The Security Challenge: Finding The Needle

The Associated Press

WASHINGTON (AP) -- Finding a needle in a haystack is child’s play compared with the difficulty of protecting the public from explosives that could be placed in any of the millions of cars and trucks on the roads in and around New York and Washington.

Those areas are under heightened alert after federal officials disclosed al Qaeda terrorists were interested in using vehicle bombs to attack financial institutions in Newark, New Jersey, Manhattan and the nation’s capital.

A car or truck bombing is much easier to pull off than the spectacular suicide airplane hijackings of September 11, 2001. Vehicles are easy to get, easy to drive and easy to hide, and any number of explosives can be hidden in them. Detonating a vehicle can be done by remote control or with a suicide terrorist.

For years, the truck bomb has been a weapon of choice for terrorists. More than 200 people were killed in 1998 when al Qaeda terrorists drove bomb-laden trucks into the U.S. embassies in Kenya and Tanzania. The 1995 Oklahoma City attack was carried out by homegrown terrorists Timothy McVeigh and Terry Nichols using a rented truck filled with a homemade fertilizer bomb.

A terrorist driving a truck can blend in with the thousands of plumbers, electricians, caterers, contractors, movers, utility workers, grocery deliverers that ply the streets every day.

Terrorism experts say preventing an attack like the one described during the weekend by Homeland Security Secretary Tom Ridge is extremely difficult without strangling commerce and inconveniencing large numbers of people. About 23 million people live in the New York-Northern New Jersey and Washington areas.

“Public places are public places,” said Brian Jenkins, a terrorism expert at the Rand Corp., an independent think tank. “The lifelines to these tall buildings are trucks. They come with food; they come with supplies. Trucks are a part of our society.”

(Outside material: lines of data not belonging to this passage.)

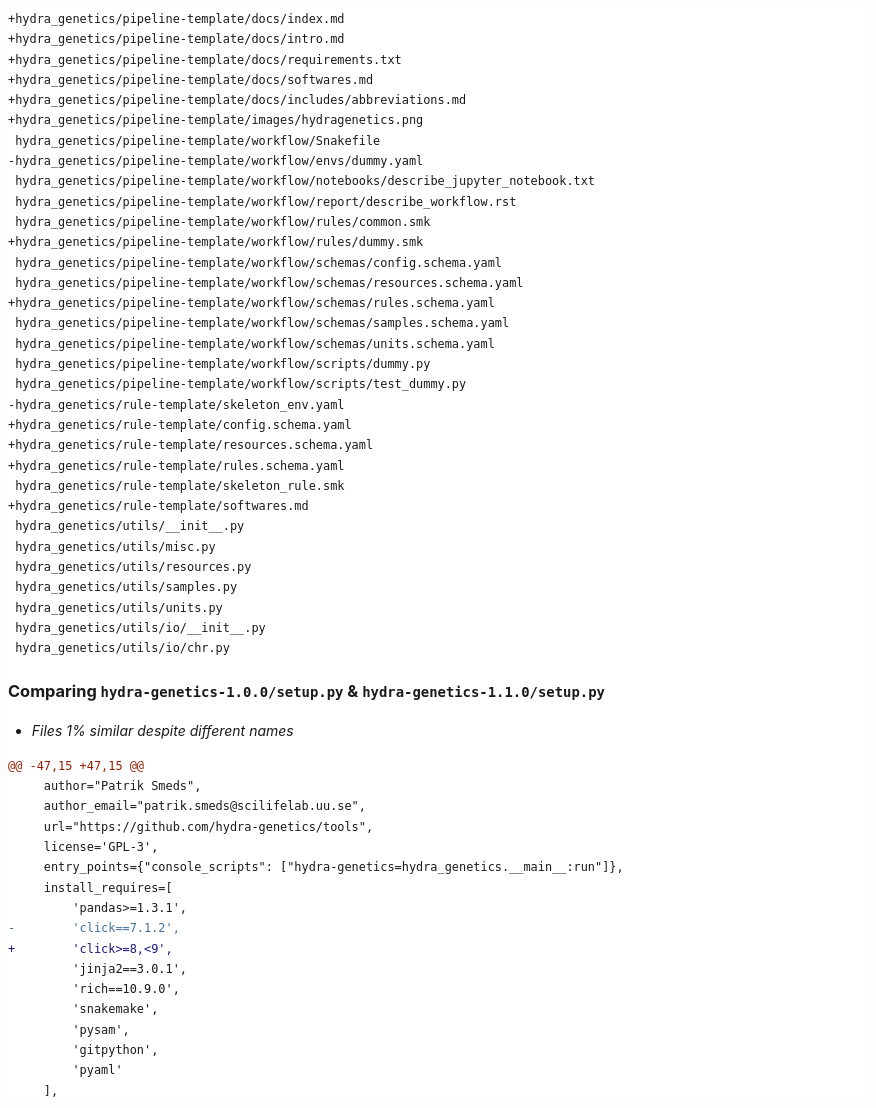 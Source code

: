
 ```
+hydra_genetics/pipeline-template/docs/index.md
+hydra_genetics/pipeline-template/docs/intro.md
+hydra_genetics/pipeline-template/docs/requirements.txt
+hydra_genetics/pipeline-template/docs/softwares.md
+hydra_genetics/pipeline-template/docs/includes/abbreviations.md
+hydra_genetics/pipeline-template/images/hydragenetics.png
 hydra_genetics/pipeline-template/workflow/Snakefile
-hydra_genetics/pipeline-template/workflow/envs/dummy.yaml
 hydra_genetics/pipeline-template/workflow/notebooks/describe_jupyter_notebook.txt
 hydra_genetics/pipeline-template/workflow/report/describe_workflow.rst
 hydra_genetics/pipeline-template/workflow/rules/common.smk
+hydra_genetics/pipeline-template/workflow/rules/dummy.smk
 hydra_genetics/pipeline-template/workflow/schemas/config.schema.yaml
 hydra_genetics/pipeline-template/workflow/schemas/resources.schema.yaml
+hydra_genetics/pipeline-template/workflow/schemas/rules.schema.yaml
 hydra_genetics/pipeline-template/workflow/schemas/samples.schema.yaml
 hydra_genetics/pipeline-template/workflow/schemas/units.schema.yaml
 hydra_genetics/pipeline-template/workflow/scripts/dummy.py
 hydra_genetics/pipeline-template/workflow/scripts/test_dummy.py
-hydra_genetics/rule-template/skeleton_env.yaml
+hydra_genetics/rule-template/config.schema.yaml
+hydra_genetics/rule-template/resources.schema.yaml
+hydra_genetics/rule-template/rules.schema.yaml
 hydra_genetics/rule-template/skeleton_rule.smk
+hydra_genetics/rule-template/softwares.md
 hydra_genetics/utils/__init__.py
 hydra_genetics/utils/misc.py
 hydra_genetics/utils/resources.py
 hydra_genetics/utils/samples.py
 hydra_genetics/utils/units.py
 hydra_genetics/utils/io/__init__.py
 hydra_genetics/utils/io/chr.py
```

### Comparing `hydra-genetics-1.0.0/setup.py` & `hydra-genetics-1.1.0/setup.py`

 * *Files 1% similar despite different names*

```diff
@@ -47,15 +47,15 @@
     author="Patrik Smeds",
     author_email="patrik.smeds@scilifelab.uu.se",
     url="https://github.com/hydra-genetics/tools",
     license='GPL-3',
     entry_points={"console_scripts": ["hydra-genetics=hydra_genetics.__main__:run"]},
     install_requires=[
         'pandas>=1.3.1',
-        'click==7.1.2',
+        'click>=8,<9',
         'jinja2==3.0.1',
         'rich==10.9.0',
         'snakemake',
         'pysam',
         'gitpython',
         'pyaml'
     ],
```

Barriers have been set up around the buildings targeted: the World Bank headquarters and the International Monetary Fund in Washington, the Citigroup Center building and the New York Stock Exchange in New York City, and Prudential Financial Inc.'s headquarters in northern New Jersey.

Trucks are inspected before they are allowed to approach the buildings. Traffic has been rerouted. Main arteries into New York, the Holland Tunnel, the Williamsburg Bridge and the northbound Brooklyn Battery Tunnel, are closed to trucks.

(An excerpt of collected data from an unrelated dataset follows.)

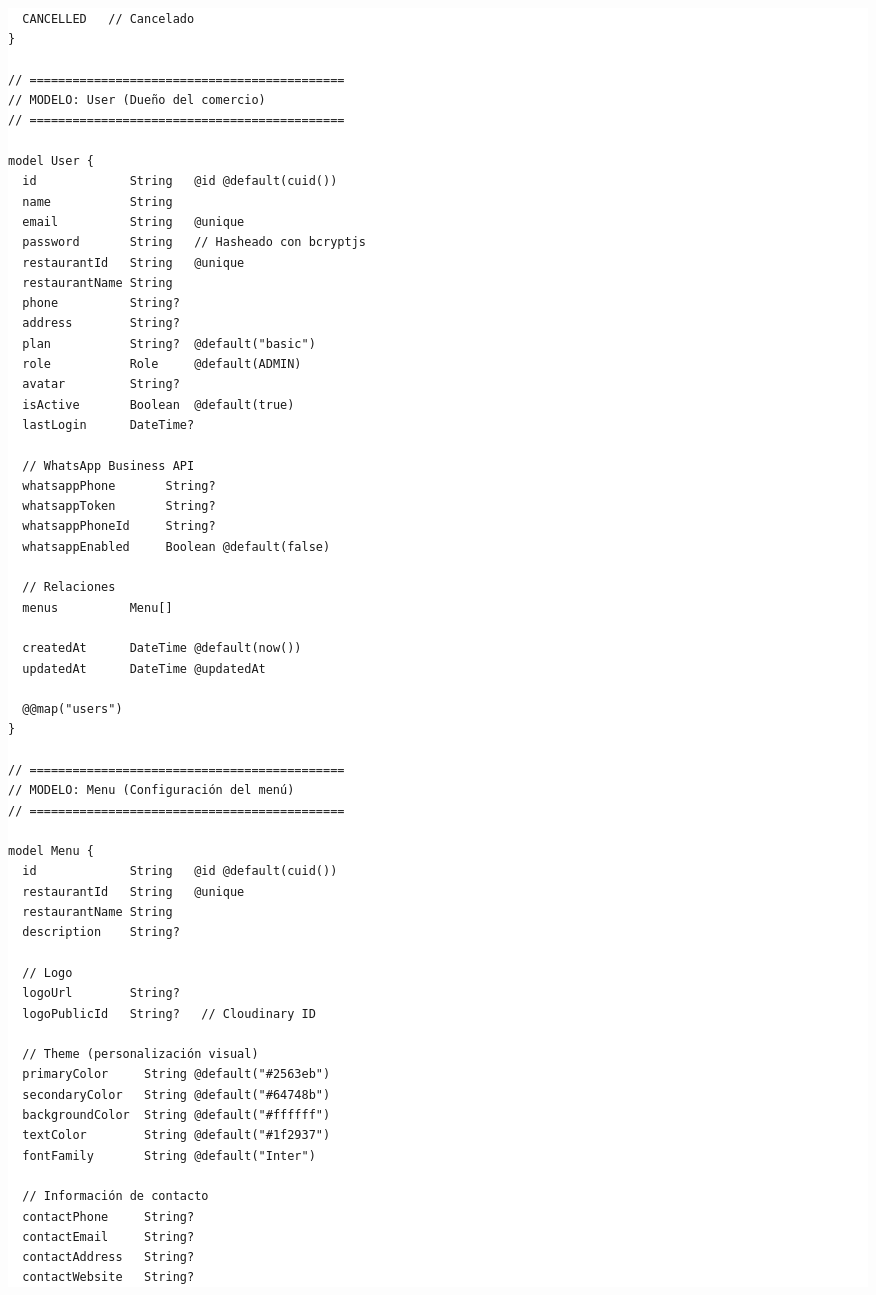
 ```prisma
  CANCELLED   // Cancelado
}

// ============================================
// MODELO: User (Dueño del comercio)
// ============================================

model User {
  id             String   @id @default(cuid())
  name           String
  email          String   @unique
  password       String   // Hasheado con bcryptjs
  restaurantId   String   @unique
  restaurantName String
  phone          String?
  address        String?
  plan           String?  @default("basic")
  role           Role     @default(ADMIN)
  avatar         String?
  isActive       Boolean  @default(true)
  lastLogin      DateTime?
  
  // WhatsApp Business API
  whatsappPhone       String?
  whatsappToken       String?
  whatsappPhoneId     String?
  whatsappEnabled     Boolean @default(false)
  
  // Relaciones
  menus          Menu[]
  
  createdAt      DateTime @default(now())
  updatedAt      DateTime @updatedAt

  @@map("users")
}

// ============================================
// MODELO: Menu (Configuración del menú)
// ============================================

model Menu {
  id             String   @id @default(cuid())
  restaurantId   String   @unique
  restaurantName String
  description    String?
  
  // Logo
  logoUrl        String?
  logoPublicId   String?   // Cloudinary ID
  
  // Theme (personalización visual)
  primaryColor     String @default("#2563eb")
  secondaryColor   String @default("#64748b")
  backgroundColor  String @default("#ffffff")
  textColor        String @default("#1f2937")
  fontFamily       String @default("Inter")
  
  // Información de contacto
  contactPhone     String?
  contactEmail     String?
  contactAddress   String?
  contactWebsite   String?
```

All that effort may simply shift an explosion to someplace more convenient for the bomber, Jenkins said.

“If you’re moving the bomb down the block, that is not an achievement,” he said.

Truckers are being asked to report anything unusual or suspicious to the American Trucking Associations’ Information Sharing Analysis Center, or ISAC, located at a command center in Herndon, Virginia. Their tips are forwarded to law enforcement officials for analysis and follow-up.

ISAC, for example, sent a blast fax to drivers notifying them of traffic restrictions and reminding them that all commercial drivers are required to have all their travel papers ready to present to law enforcement officers.

Gail Toth, executive director of the New Jersey Motor Truck Association, said trucks, especially tankers, are being stopped and inspected more often than usual.

Since September 11, Toth’s members -- major truck fleets -- have been rerouting trips around New York City and keeping an eye out for unusual occurrences.

“They know the drill,” Toth said, adding that the specific nature of the current orange alert makes it “a little more unnerving.”

“It’s going to delay people, and there are going to be costs involved, but that’s the world we live in today,” she said.

Jerome Hauer, a George Washington University professor and former director of New York City’s emergency services, said it isn’t possible to eliminate the threat of a truck bomb.

“You can’t,” he said. “You institute much more stringent checks of trucks going into the city, but that doesn’t take into account what’s already in warehouses in Queens, Brooklyn, the Bronx and Staten Island.”

The only way to find such bombs, he said, is a random check; in that case, a terrorist is likely to detonate the bomb during the check.